Возбуждена жена самого Шибалина:

«Я безумная оттого, что люблю тебя! Я безумная оттого, что мне даже сейчас хочется ласкать тебя, ласкать неторопливо, мучительно, остро, чтобы ты у меня стонал от боли, от наслаждения…»

И Шибалину автор предоставляет возможность как можно более откровенно высказаться по «половому вопросу»:

«Чтобы сломить во мне человека и бросить к своим ногам, ты распаляешь во мне низкую похоть – это твой прием борьбы со мной! И ты пускаешь при этом в ход всю свою развращенность! ‹…› Ты и привязала-то меня к себе раз-вра-том… ‹…› Я не тебя любил!.. Я твой разврат любил!.. – ‹…› Ответь честно: ну, а ты-то, ты, ты, разве ты не получаешь со мной наслаждения?»

Шибалин, как от страшной физической боли, корчит лицо:

«– “Наслаждение”, “наслаждение”!.. Там, где мужчина ищет только здорового удовлетворения, нужного ему для дальнейшего жизненного строительства и борьбы, там женщина, вследствие узости своих интересов, находит наслаждение и делает его смыслом своего бытия! Для мужчины любовь средство, для женщины цель!»[62]

Повесть строится как пьеса (как и была сначала задумана), тезисы – перепевы «Пола и характера» Отто Вейнингера – разыгрываются партнерами.

В той же книжке «Нового мира», где начато печатание повести, – статья Вяч. Полонского о Сергее Малашкине. Критик напоминает, что речи героя «Луны с правой стороны», который,

«с благосклонного разрешения автора, предлинно тянет нудную канитель о свободе половых отношений, о том, что надо отбросить старые формы любви, раскрепостить женщину, и другое, в том же роде», могут «показаться оригинальными лишь читателю, который только понаслышке знаком с эпохой реакции после революции 1905 года. ‹…› Волна эротической беллетристики несла на своем гребне таких героев упадка, как Анатолий Каменский со своей “Ледой” и незабвенным поручиком Нагурским, который, однако, щенок – рядом с Таней Аристарховой, так далеко шагнула она от распутников того времени».[63]
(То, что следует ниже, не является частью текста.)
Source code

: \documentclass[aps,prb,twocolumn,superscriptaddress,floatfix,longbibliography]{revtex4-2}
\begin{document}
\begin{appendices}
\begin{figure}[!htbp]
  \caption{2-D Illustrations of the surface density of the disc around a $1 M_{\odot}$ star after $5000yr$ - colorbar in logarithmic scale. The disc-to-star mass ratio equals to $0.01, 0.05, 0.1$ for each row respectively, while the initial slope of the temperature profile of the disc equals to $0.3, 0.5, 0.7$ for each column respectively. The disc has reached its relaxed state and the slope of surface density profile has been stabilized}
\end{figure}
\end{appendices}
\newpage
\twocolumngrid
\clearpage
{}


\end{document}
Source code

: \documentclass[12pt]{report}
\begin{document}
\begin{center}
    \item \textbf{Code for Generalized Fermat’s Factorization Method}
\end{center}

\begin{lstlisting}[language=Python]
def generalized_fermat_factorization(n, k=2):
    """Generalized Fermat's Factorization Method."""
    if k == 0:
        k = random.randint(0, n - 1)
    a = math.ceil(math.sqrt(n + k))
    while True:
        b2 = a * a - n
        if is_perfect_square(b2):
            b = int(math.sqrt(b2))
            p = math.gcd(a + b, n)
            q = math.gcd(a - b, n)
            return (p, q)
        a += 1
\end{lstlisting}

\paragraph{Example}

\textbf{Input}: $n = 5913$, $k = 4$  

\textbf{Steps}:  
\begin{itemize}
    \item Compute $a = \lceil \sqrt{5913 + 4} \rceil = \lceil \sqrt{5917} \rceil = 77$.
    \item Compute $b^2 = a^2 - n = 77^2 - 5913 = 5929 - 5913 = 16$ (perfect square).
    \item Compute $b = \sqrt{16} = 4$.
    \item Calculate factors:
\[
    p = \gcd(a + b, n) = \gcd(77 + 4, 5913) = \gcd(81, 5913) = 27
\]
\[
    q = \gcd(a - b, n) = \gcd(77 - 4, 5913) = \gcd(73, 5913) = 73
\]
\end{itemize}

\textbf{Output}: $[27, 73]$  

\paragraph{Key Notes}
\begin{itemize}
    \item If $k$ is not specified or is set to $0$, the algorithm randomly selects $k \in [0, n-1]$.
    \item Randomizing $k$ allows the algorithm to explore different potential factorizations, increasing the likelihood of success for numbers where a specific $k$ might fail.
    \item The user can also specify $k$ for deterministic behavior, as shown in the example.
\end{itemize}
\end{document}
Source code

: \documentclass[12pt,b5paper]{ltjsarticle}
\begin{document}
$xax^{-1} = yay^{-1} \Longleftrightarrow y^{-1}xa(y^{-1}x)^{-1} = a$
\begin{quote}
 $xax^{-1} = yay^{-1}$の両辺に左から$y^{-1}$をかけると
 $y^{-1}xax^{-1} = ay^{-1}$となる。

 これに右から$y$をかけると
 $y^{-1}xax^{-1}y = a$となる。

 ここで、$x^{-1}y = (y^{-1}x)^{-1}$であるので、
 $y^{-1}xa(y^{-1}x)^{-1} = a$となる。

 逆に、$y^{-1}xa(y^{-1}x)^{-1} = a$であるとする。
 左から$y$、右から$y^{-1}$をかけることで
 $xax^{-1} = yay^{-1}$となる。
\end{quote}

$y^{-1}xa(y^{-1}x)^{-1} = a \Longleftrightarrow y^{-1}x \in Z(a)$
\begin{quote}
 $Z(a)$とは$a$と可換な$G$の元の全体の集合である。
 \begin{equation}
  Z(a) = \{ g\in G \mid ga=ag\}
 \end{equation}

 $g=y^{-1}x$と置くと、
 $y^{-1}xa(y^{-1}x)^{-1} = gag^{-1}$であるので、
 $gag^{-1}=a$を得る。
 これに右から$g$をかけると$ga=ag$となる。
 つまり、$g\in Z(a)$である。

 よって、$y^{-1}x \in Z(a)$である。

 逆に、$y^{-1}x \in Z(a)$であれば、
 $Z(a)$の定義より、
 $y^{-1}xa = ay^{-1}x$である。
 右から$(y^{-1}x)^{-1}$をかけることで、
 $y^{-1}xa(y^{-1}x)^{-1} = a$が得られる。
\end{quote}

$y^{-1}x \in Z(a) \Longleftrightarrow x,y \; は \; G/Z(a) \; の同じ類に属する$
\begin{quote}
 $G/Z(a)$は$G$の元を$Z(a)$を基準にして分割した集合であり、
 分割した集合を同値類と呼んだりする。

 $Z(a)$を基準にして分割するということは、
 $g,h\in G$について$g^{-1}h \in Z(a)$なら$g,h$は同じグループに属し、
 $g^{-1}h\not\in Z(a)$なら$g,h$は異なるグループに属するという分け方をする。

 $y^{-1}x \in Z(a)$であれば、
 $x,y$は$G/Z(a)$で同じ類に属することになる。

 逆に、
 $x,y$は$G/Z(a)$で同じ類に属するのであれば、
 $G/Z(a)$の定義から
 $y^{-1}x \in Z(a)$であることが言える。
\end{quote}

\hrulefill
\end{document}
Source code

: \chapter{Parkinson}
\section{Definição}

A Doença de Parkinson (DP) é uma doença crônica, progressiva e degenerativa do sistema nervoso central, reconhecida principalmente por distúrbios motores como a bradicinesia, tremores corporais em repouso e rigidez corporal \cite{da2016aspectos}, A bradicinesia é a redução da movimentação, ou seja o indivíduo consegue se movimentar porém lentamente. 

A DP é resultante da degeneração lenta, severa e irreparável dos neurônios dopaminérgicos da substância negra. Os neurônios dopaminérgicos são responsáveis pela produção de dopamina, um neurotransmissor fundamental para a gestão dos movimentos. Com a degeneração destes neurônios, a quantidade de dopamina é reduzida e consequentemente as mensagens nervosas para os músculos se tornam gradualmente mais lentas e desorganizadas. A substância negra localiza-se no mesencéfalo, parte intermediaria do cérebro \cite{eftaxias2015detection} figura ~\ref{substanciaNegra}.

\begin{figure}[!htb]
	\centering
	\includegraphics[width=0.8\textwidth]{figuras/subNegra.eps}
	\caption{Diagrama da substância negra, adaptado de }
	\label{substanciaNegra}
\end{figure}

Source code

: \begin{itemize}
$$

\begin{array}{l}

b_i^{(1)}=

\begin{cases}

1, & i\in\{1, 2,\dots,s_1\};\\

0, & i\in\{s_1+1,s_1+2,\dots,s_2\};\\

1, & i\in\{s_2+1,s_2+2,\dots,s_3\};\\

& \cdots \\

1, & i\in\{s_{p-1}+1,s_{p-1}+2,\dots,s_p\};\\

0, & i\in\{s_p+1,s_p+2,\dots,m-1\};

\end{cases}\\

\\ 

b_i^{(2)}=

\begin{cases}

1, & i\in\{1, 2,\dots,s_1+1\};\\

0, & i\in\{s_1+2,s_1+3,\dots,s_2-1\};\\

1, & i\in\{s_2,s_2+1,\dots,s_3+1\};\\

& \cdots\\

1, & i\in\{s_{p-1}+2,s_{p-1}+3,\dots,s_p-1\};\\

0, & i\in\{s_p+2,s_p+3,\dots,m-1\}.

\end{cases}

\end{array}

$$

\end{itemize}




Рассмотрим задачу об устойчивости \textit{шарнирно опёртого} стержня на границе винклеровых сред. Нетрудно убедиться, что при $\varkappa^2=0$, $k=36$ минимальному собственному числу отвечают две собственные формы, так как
Ни в какой иной сфере утопия, ставшая основой политической и социальной жизни, не проявила себя так ярко, как в этой, продемонстрировав квадратуру круга: отмена старого законодательства о семье и браке и провозглашение новых личных отношений привели к огромному росту абортов и количества детей в детдомах. В этом смысле повесть Никандрова стала одной из немногих, прямо целящих в утопию.

«Как видно из критических отзывов, роман был понят дословно, буквалистски, исключительно в контексте литературы, посвященной “половой проблеме”. Его притчевый, антиутопический подтекст оказался не выявлен».[64]

Литература на эту тему использовалась чисто политически – в партийной борьбе, продолжавшейся до конца 20-х годов,[65] но, конечно, не ею порождалась.[66]

Так или иначе, с прозой «половых отношений» к концу 20-х годов было покончено. Для прозы Бабеля, лишенной «комсомольской» тенденциозности, делались исключения – главным образом благодаря его авторитету и напору; так оказались напечатаны «Старательная женщина» (1928), «Гапа Гужва» (1931), «Гюи де Мопассан» (1932), «Улица Данте» (1934) – встретив, однако, решительный отказ редколлегии альманаха «Год шестнадцатый» (отвергнутый там же рассказ «Мой первый гонорар» автору так и не удалось напечатать).

При этом приемов соединения «физического» секса с описаниями любви героев так и не было выработано (кроме как в «Тихом Доне») – и уже не оказалось свободного поля для этой выработки. После резких выступлений в журнальной и газетной критике 1927–1928 годов регламент наложил на темы «пола» свой жесткий запрет, сохранявшийся (за исключением вышеназванных исключений) до начала 60-х годов.

Нюансы душевных движений, связанных с сексуальными отношениями, несмотря на бурные диспуты 20-х годов, так и остались отнесенными к буржуазным пережиткам. Секс оголен, функционализирован, освобожден от эмоциональных одежд – но не должен появляться в литературе и в этом виде.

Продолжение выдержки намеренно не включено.